Below are records; give the number of their lines that hold the word "Store", and write nothing more.

== Dataset content ==

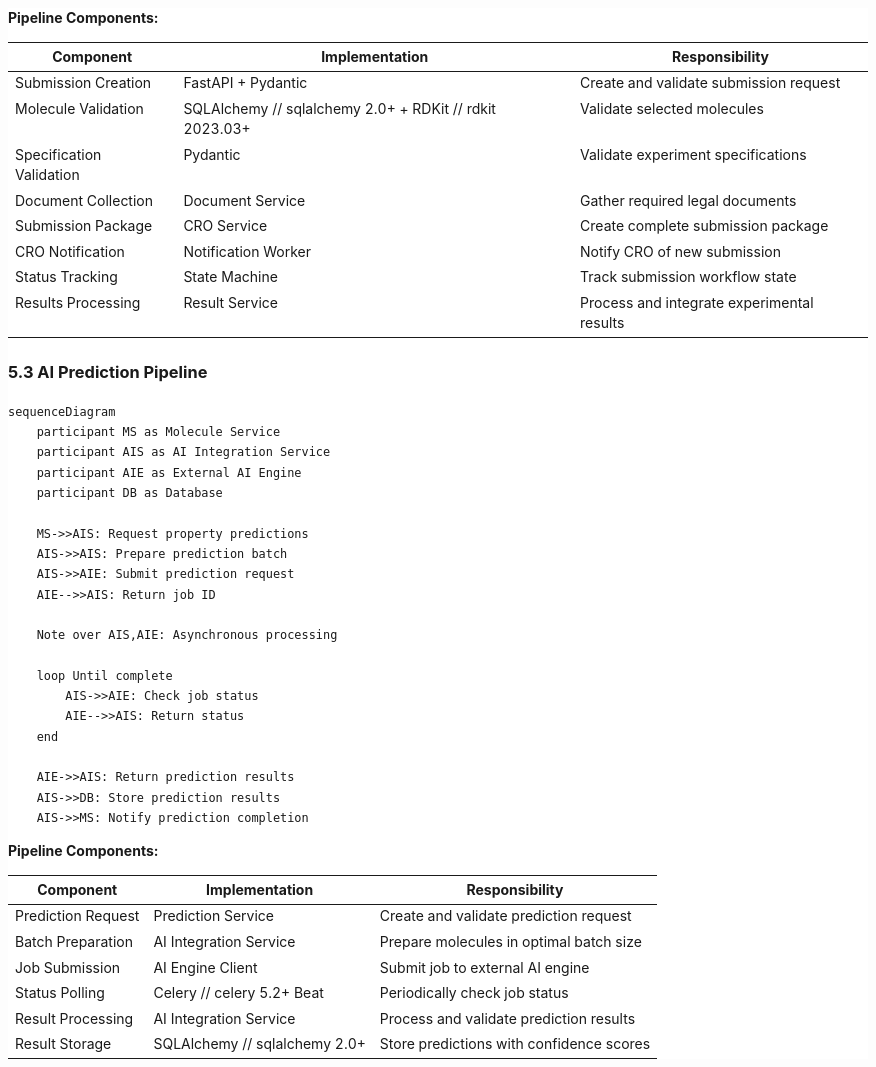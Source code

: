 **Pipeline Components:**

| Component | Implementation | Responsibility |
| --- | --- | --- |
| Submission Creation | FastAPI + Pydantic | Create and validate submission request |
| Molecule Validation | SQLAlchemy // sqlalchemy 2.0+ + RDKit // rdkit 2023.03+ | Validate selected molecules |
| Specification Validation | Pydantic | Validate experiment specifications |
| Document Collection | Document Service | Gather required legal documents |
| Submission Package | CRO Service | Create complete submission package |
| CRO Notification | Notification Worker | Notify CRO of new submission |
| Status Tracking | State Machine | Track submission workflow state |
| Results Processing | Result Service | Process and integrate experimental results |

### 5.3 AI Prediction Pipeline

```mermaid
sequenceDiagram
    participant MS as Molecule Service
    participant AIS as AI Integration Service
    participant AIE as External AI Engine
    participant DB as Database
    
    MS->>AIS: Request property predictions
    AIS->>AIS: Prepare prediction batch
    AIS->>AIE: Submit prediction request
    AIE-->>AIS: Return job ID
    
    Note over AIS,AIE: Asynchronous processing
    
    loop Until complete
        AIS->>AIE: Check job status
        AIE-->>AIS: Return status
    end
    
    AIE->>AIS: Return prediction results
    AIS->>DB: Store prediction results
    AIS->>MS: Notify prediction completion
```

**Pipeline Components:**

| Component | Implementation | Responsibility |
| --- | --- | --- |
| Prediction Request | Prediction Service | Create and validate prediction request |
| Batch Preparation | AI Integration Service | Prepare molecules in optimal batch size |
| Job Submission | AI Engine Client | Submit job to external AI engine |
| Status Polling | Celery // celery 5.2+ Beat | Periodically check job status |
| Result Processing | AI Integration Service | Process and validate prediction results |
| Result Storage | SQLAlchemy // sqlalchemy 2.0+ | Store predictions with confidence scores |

===

_Task result_. 2